DIRECTIONS:
Every entry below should be written out exactly, and no image should appear.

RECORD SET:
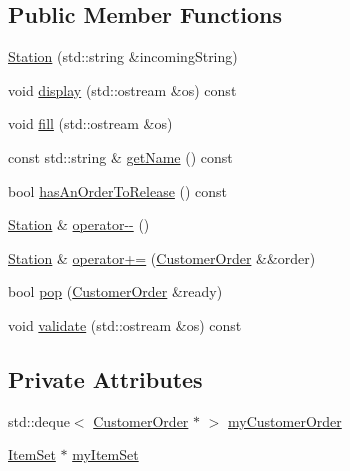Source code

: \subsection*{Public Member Functions}
\begin{DoxyCompactItemize}
\item 
\mbox{\hyperlink{classsict_1_1Station_a95b3910ac2cf806fed948b473c870e64}{Station}} (std\+::string \&incoming\+String)
\item 
void \mbox{\hyperlink{classsict_1_1Station_a83b3f64c0c2063a730a14888869b022d}{display}} (std\+::ostream \&os) const
\item 
void \mbox{\hyperlink{classsict_1_1Station_ad81558c1e92485344e5d0b1b773b0fae}{fill}} (std\+::ostream \&os)
\item 
const std\+::string \& \mbox{\hyperlink{classsict_1_1Station_aa35cfe52f0f33ef1399f6b4b6f5ed91f}{get\+Name}} () const
\item 
bool \mbox{\hyperlink{classsict_1_1Station_a9e892b3c93dd2163d1c6569dba6c8536}{has\+An\+Order\+To\+Release}} () const
\item 
\mbox{\hyperlink{classsict_1_1Station}{Station}} \& \mbox{\hyperlink{classsict_1_1Station_ab5c0ac9d9ccdd92469542a49e3c01e05}{operator-\/-\/}} ()
\item 
\mbox{\hyperlink{classsict_1_1Station}{Station}} \& \mbox{\hyperlink{classsict_1_1Station_acd6e5d1500de14a981885e060b31d5ca}{operator+=}} (\mbox{\hyperlink{classsict_1_1CustomerOrder}{Customer\+Order}} \&\&order)
\item 
bool \mbox{\hyperlink{classsict_1_1Station_a583745c920a8fd95aaaf84ef2d96a993}{pop}} (\mbox{\hyperlink{classsict_1_1CustomerOrder}{Customer\+Order}} \&ready)
\item 
void \mbox{\hyperlink{classsict_1_1Station_a93da83c7e33b4b336225cc4753ee91da}{validate}} (std\+::ostream \&os) const
\end{DoxyCompactItemize}
\subsection*{Private Attributes}
\begin{DoxyCompactItemize}
\item 
std\+::deque$<$ \mbox{\hyperlink{classsict_1_1CustomerOrder}{Customer\+Order}} $\ast$ $>$ \mbox{\hyperlink{classsict_1_1Station_a82773fd8f7c3e60dfdec18fb9cde0e23}{my\+Customer\+Order}}
\item 
\mbox{\hyperlink{classsict_1_1ItemSet}{Item\+Set}} $\ast$ \mbox{\hyperlink{classsict_1_1Station_aaf7c62274d4e6cd3c9f76d7f2f7625b6}{my\+Item\+Set}}
\end{DoxyCompactItemize}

ANSWER TO THIS TASK:
Source code

: \subsection*{Public Member Functions}
\begin{DoxyCompactItemize}
\item 
\mbox{\hyperlink{classsict_1_1Station_a95b3910ac2cf806fed948b473c870e64}{Station}} (std\+::string \&incoming\+String)
\item 
void \mbox{\hyperlink{classsict_1_1Station_a83b3f64c0c2063a730a14888869b022d}{display}} (std\+::ostream \&os) const
\item 
void \mbox{\hyperlink{classsict_1_1Station_ad81558c1e92485344e5d0b1b773b0fae}{fill}} (std\+::ostream \&os)
\item 
const std\+::string \& \mbox{\hyperlink{classsict_1_1Station_aa35cfe52f0f33ef1399f6b4b6f5ed91f}{get\+Name}} () const
\item 
bool \mbox{\hyperlink{classsict_1_1Station_a9e892b3c93dd2163d1c6569dba6c8536}{has\+An\+Order\+To\+Release}} () const
\item 
\mbox{\hyperlink{classsict_1_1Station}{Station}} \& \mbox{\hyperlink{classsict_1_1Station_ab5c0ac9d9ccdd92469542a49e3c01e05}{operator-\/-\/}} ()
\item 
\mbox{\hyperlink{classsict_1_1Station}{Station}} \& \mbox{\hyperlink{classsict_1_1Station_acd6e5d1500de14a981885e060b31d5ca}{operator+=}} (\mbox{\hyperlink{classsict_1_1CustomerOrder}{Customer\+Order}} \&\&order)
\item 
bool \mbox{\hyperlink{classsict_1_1Station_a583745c920a8fd95aaaf84ef2d96a993}{pop}} (\mbox{\hyperlink{classsict_1_1CustomerOrder}{Customer\+Order}} \&ready)
\item 
void \mbox{\hyperlink{classsict_1_1Station_a93da83c7e33b4b336225cc4753ee91da}{validate}} (std\+::ostream \&os) const
\end{DoxyCompactItemize}
\subsection*{Private Attributes}
\begin{DoxyCompactItemize}
\item 
std\+::deque$<$ \mbox{\hyperlink{classsict_1_1CustomerOrder}{Customer\+Order}} $\ast$ $>$ \mbox{\hyperlink{classsict_1_1Station_a82773fd8f7c3e60dfdec18fb9cde0e23}{my\+Customer\+Order}}
\item 
\mbox{\hyperlink{classsict_1_1ItemSet}{Item\+Set}} $\ast$ \mbox{\hyperlink{classsict_1_1Station_aaf7c62274d4e6cd3c9f76d7f2f7625b6}{my\+Item\+Set}}
\end{DoxyCompactItemize}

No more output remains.